Grammy Nomination for Best Country Song – “Long Time Gone” Dixie Chicks 2003
Grammy Nomination for Best Country Instrumental Performance – “The Second Mouse” 2001
Americana 2007 Song of the Year – “Hank Williams’ Ghost”
Rolling Stone Magazine listed Theatre of the Unheard as one of the 2003 Critics Top Albums
ASCAP Songwriter of the Year 2002
NSAI Songwriter of the Year 2001
Songs recorded by over 70 artists including: Dixie Chicks, Keb Mo, Faith Hill, Guy Clark, Sam Bush, Maura O’Connell, Kathy Mattea, Brad Paisley, Sara Evans, Garth Brooks, Patty Loveless, Trace Adkins, Tim McGraw …
Recorded With: Steve Earle, Kate Rusby, Joan Baez, Jim Lauderdale, Jimmie Dale Gilmore, Jon Pousette-Dart, Ginny Hawker, Malcolm Holcombe, John McCusker, Allison Moorer, Jessie Alexander, Randy Travis…
Production: Guy Clark, Susan Werner, Wayne Scott
“I look like an insider because of everything I‘ve done but I always felt like an outsider,” Darrell Scott says. “And that’s important—to be an outsider.” He’s also a master.
Whether its’ rock, folk, country or blues, Darrell Scott, the 4-time Grammy nominated Nashville songwriter, has written hits all the way from Brad Paisley and the Dixie Chicks to Del McCoury, Sam Bush and Keb Mo; contributing songs to three of 2016’s best albums alone. ‘It’s not surprising that Scott wrote nine of the 14 songs on his own new album, “Couchville Sessions,” and less surprising that he wrote three songs with the like-minded Americana artist Hayes Carll on Carll’s magnificent new disc, “Lovers and Leavers,”’ in addition to “1000 Things” from Sarah Jarosz’s award winning “Build Me Up From Bones” album.
What’s more surprising is that Scott came off of a year and a half of touring in Robert Plant’s Band of Joy with a co-write on R&B star Anthony Hamilton’s new recording, “Save Me,” the opening track on “What I’m Feelin.” Over the past two years Darrell has produced, co-written and performed on three songs from Zac Brown’s latest project “Heavy Is the Head,” in addition to producing Jonathan Edwards latest and Malcolm Holcombe’s upcoming 2017 release, “Pretty Little Troubles.” But these partnerships all makes sense: Although they hail from different genres, these artists are master craftsmen at fitting words to notes.

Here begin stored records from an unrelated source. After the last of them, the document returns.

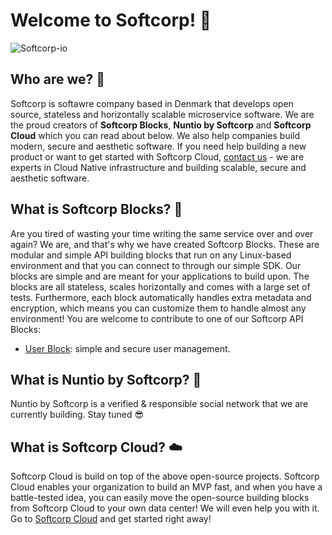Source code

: # Welcome to  Softcorp! 👋

![Softcorp-io](https://raw.githubusercontent.com/softcorp-io/website/main/softcorp/cover_white/cover_white.png)

## Who are we? 🤔
Softcorp is softawre company based in Denmark that develops open source, stateless and horizontally scalable microservice software. We are the proud creators of **Softcorp Blocks**, **Nuntio by Softcorp** and **Softcorp Cloud** which you can read about below. 
We also help companies build modern, secure and aesthetic software. If you need help building a new product or want to get started with Softcorp Cloud, [contact us](https://softcorp.io/contact) - we are experts in Cloud Native infrastructure and building scalable, secure and aesthetic software.

## What is Softcorp Blocks? 🧱
Are you tired of wasting your time writing the same service over and over again?
We are, and that's why we have created Softcorp Blocks. These are modular and simple API building blocks that run on
any Linux-based environment and that you can connect to through our simple SDK.
Our blocks are simple and are meant for your applications to build upon. The blocks are all stateless, scales horizontally and comes with a large set of tests.
Furthermore, each block automatically handles extra metadata and encryption, which means you can customize them to handle almost any environment!
You are welcome to contribute to one of our Softcorp API Blocks:
 - [User Block](https://github.com/softcorp-io/block-user-service): simple and secure user management.
## What is Nuntio by Softcorp? 🤙
Nuntio by Softcorp is a verified & responsible social network that we are currently building. Stay tuned 😎

## What is Softcorp Cloud? ☁️
Softcorp Cloud is build on top of the above open-source projects. Softcorp Cloud enables your organization to build an MVP fast, and when you have a battle-tested idea, you can
easily move the open-source building blocks from Softcorp Cloud to your own data center! We will even help you with it.
Go to [Softcorp Cloud](https://cloud.softcorp.io) and get started right away! 
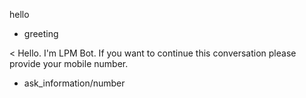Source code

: hello
* greeting

< Hello. I'm LPM Bot. If you want to continue this conversation please provide your mobile number.
* ask_information/number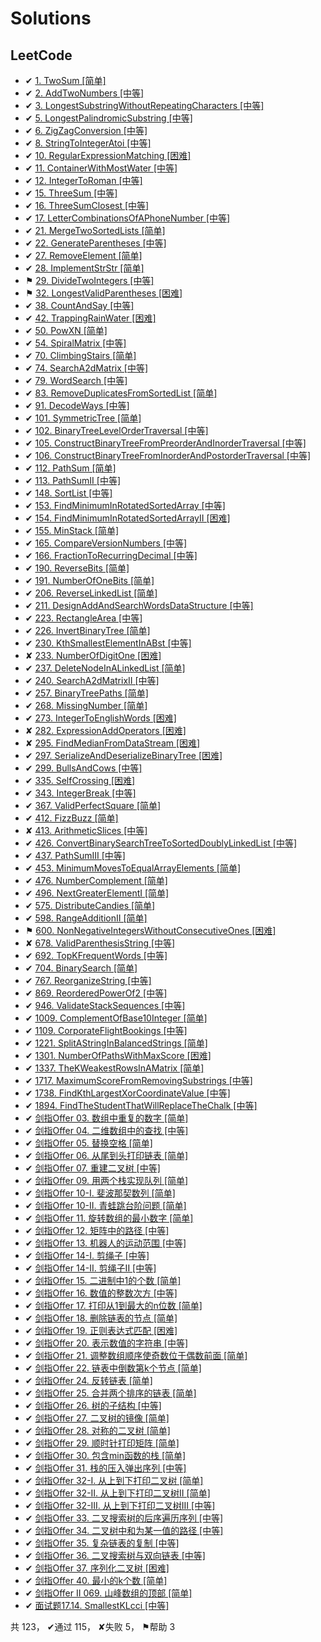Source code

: # Solutions

## LeetCode

- ✔ [1. TwoSum [简单]](src/com/hkllyx/solution/leetcode/TwoSum.java)
- ✔ [2. AddTwoNumbers [中等]](src/com/hkllyx/solution/leetcode/AddTwoNumbers.java)
- ✔ [3. LongestSubstringWithoutRepeatingCharacters [中等]](src/com/hkllyx/solution/leetcode/LongestSubstringWithoutRepeatingCharacters.java)
- ✔ [5. LongestPalindromicSubstring [中等]](src/com/hkllyx/solution/leetcode/LongestPalindromicSubstring.java)
- ✔ [6. ZigZagConversion [中等]](src/com/hkllyx/solution/leetcode/ZigZagConversion.java)
- ✔ [8. StringToIntegerAtoi [中等]](src/com/hkllyx/solution/leetcode/StringToIntegerAtoi.java)
- ✔ [10. RegularExpressionMatching [困难]](src/com/hkllyx/solution/leetcode/RegularExpressionMatching.java)
- ✔ [11. ContainerWithMostWater [中等]](src/com/hkllyx/solution/leetcode/ContainerWithMostWater.java)
- ✔ [12. IntegerToRoman [中等]](src/com/hkllyx/solution/leetcode/IntegerToRoman.java)
- ✔ [15. ThreeSum [中等]](src/com/hkllyx/solution/leetcode/ThreeSum.java)
- ✔ [16. ThreeSumClosest [中等]](src/com/hkllyx/solution/leetcode/ThreeSumClosest.java)
- ✔ [17. LetterCombinationsOfAPhoneNumber [中等]](src/com/hkllyx/solution/leetcode/LetterCombinationsOfAPhoneNumber.java)
- ✔ [21. MergeTwoSortedLists [简单]](src/com/hkllyx/solution/leetcode/MergeTwoSortedLists.java)
- ✔ [22. GenerateParentheses [中等]](src/com/hkllyx/solution/leetcode/GenerateParentheses.java)
- ✔ [27. RemoveElement [简单]](src/com/hkllyx/solution/leetcode/RemoveElement.java)
- ✔ [28. ImplementStrStr [简单]](src/com/hkllyx/solution/leetcode/ImplementStrStr.java)
- ⚑ [29. DivideTwoIntegers [中等]](src/com/hkllyx/solution/leetcode/DivideTwoIntegers.java)
- ⚑ [32. LongestValidParentheses [困难]](src/com/hkllyx/solution/leetcode/LongestValidParentheses.java)
- ✔ [38. CountAndSay [中等]](src/com/hkllyx/solution/leetcode/CountAndSay.java)
- ✔ [42. TrappingRainWater [困难]](src/com/hkllyx/solution/leetcode/TrappingRainWater.java)
- ✔ [50. PowXN [简单]](src/com/hkllyx/solution/leetcode/PowXN.java)
- ✔ [54. SpiralMatrix [中等]](src/com/hkllyx/solution/leetcode/SpiralMatrix.java)
- ✔ [70. ClimbingStairs [简单]](src/com/hkllyx/solution/leetcode/ClimbingStairs.java)
- ✔ [74. SearchA2dMatrix [中等]](src/com/hkllyx/solution/leetcode/SearchA2dMatrix.java)
- ✔ [79. WordSearch [中等]](src/com/hkllyx/solution/leetcode/WordSearch.java)
- ✔ [83. RemoveDuplicatesFromSortedList [简单]](src/com/hkllyx/solution/leetcode/RemoveDuplicatesFromSortedList.java)
- ✔ [91. DecodeWays [中等]](src/com/hkllyx/solution/leetcode/DecodeWays.java)
- ✔ [101. SymmetricTree [简单]](src/com/hkllyx/solution/leetcode/SymmetricTree.java)
- ✔ [102. BinaryTreeLevelOrderTraversal [中等]](src/com/hkllyx/solution/leetcode/BinaryTreeLevelOrderTraversal.java)
- ✔ [105. ConstructBinaryTreeFromPreorderAndInorderTraversal [中等]](src/com/hkllyx/solution/leetcode/ConstructBinaryTreeFromPreorderAndInorderTraversal.java)
- ✔ [106. ConstructBinaryTreeFromInorderAndPostorderTraversal [中等]](src/com/hkllyx/solution/leetcode/ConstructBinaryTreeFromInorderAndPostorderTraversal.java)
- ✔ [112. PathSum [简单]](src/com/hkllyx/solution/leetcode/PathSum.java)
- ✔ [113. PathSumII [中等]](src/com/hkllyx/solution/leetcode/PathSumII.java)
- ✔ [148. SortList [中等]](src/com/hkllyx/solution/leetcode/SortList.java)
- ✔ [153. FindMinimumInRotatedSortedArray [中等]](src/com/hkllyx/solution/leetcode/FindMinimumInRotatedSortedArray.java)
- ✔ [154. FindMinimumInRotatedSortedArrayII [困难]](src/com/hkllyx/solution/leetcode/FindMinimumInRotatedSortedArrayII.java)
- ✔ [155. MinStack [简单]](src/com/hkllyx/solution/leetcode/MinStack.java)
- ✔ [165. CompareVersionNumbers [中等]](src/com/hkllyx/solution/leetcode/CompareVersionNumbers.java)
- ✔ [166. FractionToRecurringDecimal [中等]](src/com/hkllyx/solution/leetcode/FractionToRecurringDecimal.java)
- ✔ [190. ReverseBits [简单]](src/com/hkllyx/solution/leetcode/ReverseBits.java)
- ✔ [191. NumberOfOneBits [简单]](src/com/hkllyx/solution/leetcode/NumberOfOneBits.java)
- ✔ [206. ReverseLinkedList [简单]](src/com/hkllyx/solution/leetcode/ReverseLinkedList.java)
- ✔ [211. DesignAddAndSearchWordsDataStructure [中等]](src/com/hkllyx/solution/leetcode/DesignAddAndSearchWordsDataStructure.java)
- ✔ [223. RectangleArea [中等]](src/com/hkllyx/solution/leetcode/RectangleArea.java)
- ✔ [226. InvertBinaryTree [简单]](src/com/hkllyx/solution/leetcode/InvertBinaryTree.java)
- ✔ [230. KthSmallestElementInABst [中等]](src/com/hkllyx/solution/leetcode/KthSmallestElementInABst.java)
- ✘ [233. NumberOfDigitOne [困难]](src/com/hkllyx/solution/leetcode/NumberOfDigitOne.java)
- ✔ [237. DeleteNodeInALinkedList [简单]](src/com/hkllyx/solution/leetcode/DeleteNodeInALinkedList.java)
- ✔ [240. SearchA2dMatrixII [中等]](src/com/hkllyx/solution/leetcode/SearchA2dMatrixII.java)
- ✔ [257. BinaryTreePaths [简单]](src/com/hkllyx/solution/leetcode/BinaryTreePaths.java)
- ✔ [268. MissingNumber [简单]](src/com/hkllyx/solution/leetcode/MissingNumber.java)
- ✔ [273. IntegerToEnglishWords [困难]](src/com/hkllyx/solution/leetcode/IntegerToEnglishWords.java)
- ✘ [282. ExpressionAddOperators [困难]](src/com/hkllyx/solution/leetcode/ExpressionAddOperators.java)
- ✘ [295. FindMedianFromDataStream [困难]](src/com/hkllyx/solution/leetcode/FindMedianFromDataStream.java)
- ✔ [297. SerializeAndDeserializeBinaryTree [困难]](src/com/hkllyx/solution/leetcode/SerializeAndDeserializeBinaryTree.java)
- ✔ [299. BullsAndCows [中等]](src/com/hkllyx/solution/leetcode/BullsAndCows.java)
- ✔ [335. SelfCrossing [困难]](src/com/hkllyx/solution/leetcode/SelfCrossing.java)
- ✔ [343. IntegerBreak [中等]](src/com/hkllyx/solution/leetcode/IntegerBreak.java)
- ✔ [367. ValidPerfectSquare [简单]](src/com/hkllyx/solution/leetcode/ValidPerfectSquare.java)
- ✔ [412. FizzBuzz [简单]](src/com/hkllyx/solution/leetcode/FizzBuzz.java)
- ✘ [413. ArithmeticSlices [中等]](src/com/hkllyx/solution/leetcode/ArithmeticSlices.java)
- ✔ [426. ConvertBinarySearchTreeToSortedDoublyLinkedList [中等]](src/com/hkllyx/solution/leetcode/ConvertBinarySearchTreeToSortedDoublyLinkedList.java)
- ✔ [437. PathSumIII [中等]](src/com/hkllyx/solution/leetcode/PathSumIII.java)
- ✔ [453. MinimumMovesToEqualArrayElements [简单]](src/com/hkllyx/solution/leetcode/MinimumMovesToEqualArrayElements.java)
- ✔ [476. NumberComplement [简单]](src/com/hkllyx/solution/leetcode/NumberComplement.java)
- ✔ [496. NextGreaterElementI [简单]](src/com/hkllyx/solution/leetcode/NextGreaterElementI.java)
- ✔ [575. DistributeCandies [简单]](src/com/hkllyx/solution/leetcode/DistributeCandies.java)
- ✔ [598. RangeAdditionII [简单]](src/com/hkllyx/solution/leetcode/RangeAdditionII.java)
- ⚑ [600. NonNegativeIntegersWithoutConsecutiveOnes [困难]](src/com/hkllyx/solution/leetcode/NonNegativeIntegersWithoutConsecutiveOnes.java)
- ✘ [678. ValidParenthesisString [中等]](src/com/hkllyx/solution/leetcode/ValidParenthesisString.java)
- ✔ [692. TopKFrequentWords [中等]](src/com/hkllyx/solution/leetcode/TopKFrequentWords.java)
- ✔ [704. BinarySearch [简单]](src/com/hkllyx/solution/leetcode/BinarySearch.java)
- ✔ [767. ReorganizeString [中等]](src/com/hkllyx/solution/leetcode/ReorganizeString.java)
- ✔ [869. ReorderedPowerOf2 [中等]](src/com/hkllyx/solution/leetcode/ReorderedPowerOf2.java)
- ✔ [946. ValidateStackSequences [中等]](src/com/hkllyx/solution/leetcode/ValidateStackSequences.java)
- ✔ [1009. ComplementOfBase10Integer [简单]](src/com/hkllyx/solution/leetcode/ComplementOfBase10Integer.java)
- ✔ [1109. CorporateFlightBookings [中等]](src/com/hkllyx/solution/leetcode/CorporateFlightBookings.java)
- ✔ [1221. SplitAStringInBalancedStrings [简单]](src/com/hkllyx/solution/leetcode/SplitAStringInBalancedStrings.java)
- ✔ [1301. NumberOfPathsWithMaxScore [困难]](src/com/hkllyx/solution/leetcode/NumberOfPathsWithMaxScore.java)
- ✔ [1337. TheKWeakestRowsInAMatrix [简单]](src/com/hkllyx/solution/leetcode/TheKWeakestRowsInAMatrix.java)
- ✔ [1717. MaximumScoreFromRemovingSubstrings [中等]](src/com/hkllyx/solution/leetcode/MaximumScoreFromRemovingSubstrings.java)
- ✔ [1738. FindKthLargestXorCoordinateValue [中等]](src/com/hkllyx/solution/leetcode/FindKthLargestXorCoordinateValue.java)
- ✔ [1894. FindTheStudentThatWillReplaceTheChalk [中等]](src/com/hkllyx/solution/leetcode/FindTheStudentThatWillReplaceTheChalk.java)
- ✔ [剑指Offer 03. 数组中重复的数字 [简单]](src/com/hkllyx/solution/leetcode/数组中重复的数字.java)
- ✔ [剑指Offer 04. 二维数组中的查找 [中等]](src/com/hkllyx/solution/leetcode/二维数组中的查找.java)
- ✔ [剑指Offer 05. 替换空格 [简单]](src/com/hkllyx/solution/leetcode/替换空格.java)
- ✔ [剑指Offer 06. 从尾到头打印链表 [简单]](src/com/hkllyx/solution/leetcode/从尾到头打印链表.java)
- ✔ [剑指Offer 07. 重建二叉树 [中等]](src/com/hkllyx/solution/leetcode/重建二叉树.java)
- ✔ [剑指Offer 09. 用两个栈实现队列 [简单]](src/com/hkllyx/solution/leetcode/用两个栈实现队列.java)
- ✔ [剑指Offer 10-I. 斐波那契数列 [简单]](src/com/hkllyx/solution/leetcode/斐波那契数列.java)
- ✔ [剑指Offer 10-II. 青蛙跳台阶问题 [简单]](src/com/hkllyx/solution/leetcode/青蛙跳台阶问题.java)
- ✔ [剑指Offer 11. 旋转数组的最小数字 [简单]](src/com/hkllyx/solution/leetcode/旋转数组的最小数字.java)
- ✔ [剑指Offer 12. 矩阵中的路径 [中等]](src/com/hkllyx/solution/leetcode/矩阵中的路径.java)
- ✔ [剑指Offer 13. 机器人的运动范围 [中等]](src/com/hkllyx/solution/leetcode/机器人的运动范围.java)
- ✔ [剑指Offer 14-I. 剪绳子 [中等]](src/com/hkllyx/solution/leetcode/剪绳子.java)
- ✔ [剑指Offer 14-II. 剪绳子II [中等]](src/com/hkllyx/solution/leetcode/剪绳子II.java)
- ✔ [剑指Offer 15. 二进制中1的个数 [简单]](src/com/hkllyx/solution/leetcode/二进制中1的个数.java)
- ✔ [剑指Offer 16. 数值的整数次方 [中等]](src/com/hkllyx/solution/leetcode/数值的整数次方.java)
- ✔ [剑指Offer 17. 打印从1到最大的n位数 [简单]](src/com/hkllyx/solution/leetcode/打印从1到最大的n位数.java)
- ✔ [剑指Offer 18. 删除链表的节点 [简单]](src/com/hkllyx/solution/leetcode/删除链表的节点.java)
- ✔ [剑指Offer 19. 正则表达式匹配 [困难]](src/com/hkllyx/solution/leetcode/正则表达式匹配.java)
- ✔ [剑指Offer 20. 表示数值的字符串 [中等]](src/com/hkllyx/solution/leetcode/表示数值的字符串.java)
- ✔ [剑指Offer 21. 调整数组顺序使奇数位于偶数前面 [简单]](src/com/hkllyx/solution/leetcode/调整数组顺序使奇数位于偶数前面.java)
- ✔ [剑指Offer 22. 链表中倒数第k个节点 [简单]](src/com/hkllyx/solution/leetcode/链表中倒数第k个节点.java)
- ✔ [剑指Offer 24. 反转链表 [简单]](src/com/hkllyx/solution/leetcode/反转链表.java)
- ✔ [剑指Offer 25. 合并两个排序的链表 [简单]](src/com/hkllyx/solution/leetcode/合并两个排序的链表.java)
- ✔ [剑指Offer 26. 树的子结构 [中等]](src/com/hkllyx/solution/leetcode/树的子结构.java)
- ✔ [剑指Offer 27. 二叉树的镜像 [简单]](src/com/hkllyx/solution/leetcode/二叉树的镜像.java)
- ✔ [剑指Offer 28. 对称的二叉树 [简单]](src/com/hkllyx/solution/leetcode/对称的二叉树.java)
- ✔ [剑指Offer 29. 顺时针打印矩阵 [简单]](src/com/hkllyx/solution/leetcode/顺时针打印矩阵.java)
- ✔ [剑指Offer 30. 包含min函数的栈 [简单]](src/com/hkllyx/solution/leetcode/包含min函数的栈.java)
- ✔ [剑指Offer 31. 栈的压入弹出序列 [中等]](src/com/hkllyx/solution/leetcode/栈的压入弹出序列.java)
- ✔ [剑指Offer 32-I. 从上到下打印二叉树 [简单]](src/com/hkllyx/solution/leetcode/从上到下打印二叉树.java)
- ✔ [剑指Offer 32-II. 从上到下打印二叉树II [简单]](src/com/hkllyx/solution/leetcode/从上到下打印二叉树II.java)
- ✔ [剑指Offer 32-III. 从上到下打印二叉树III [中等]](src/com/hkllyx/solution/leetcode/从上到下打印二叉树III.java)
- ✔ [剑指Offer 33. 二叉搜索树的后序遍历序列 [中等]](src/com/hkllyx/solution/leetcode/二叉搜索树的后序遍历序列.java)
- ✔ [剑指Offer 34. 二叉树中和为某一值的路径 [中等]](src/com/hkllyx/solution/leetcode/二叉树中和为某一值的路径.java)
- ✔ [剑指Offer 35. 复杂链表的复制 [中等]](src/com/hkllyx/solution/leetcode/复杂链表的复制.java)
- ✔ [剑指Offer 36. 二叉搜索树与双向链表 [中等]](src/com/hkllyx/solution/leetcode/二叉搜索树与双向链表.java)
- ✔ [剑指Offer 37. 序列化二叉树 [困难]](src/com/hkllyx/solution/leetcode/序列化二叉树.java)
- ✔ [剑指Offer 40. 最小的k个数 [简单]](src/com/hkllyx/solution/leetcode/最小的k个数.java)
- ✔ [剑指Offer II 069. 山峰数组的顶部 [简单]](src/com/hkllyx/solution/leetcode/山峰数组的顶部.java)
- ✔ [面试题17.14. SmallestKLcci [中等]](src/com/hkllyx/solution/leetcode/SmallestKLcci.java)

共 123， ✔通过 115， ✘失败 5， ⚑帮助 3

Witness his ability to make just about any instrument talk, listen to his vocals and songwriting to hear him contain every emotion between joy and pain within one verse in his singing and in his pen. Nowadays he’s taking the outsider role even more seriously; after 23 years in Nashville he spent the last year devoting himself to a self-sufficient lifestyle in the country while simultaneously putting together his best album in years.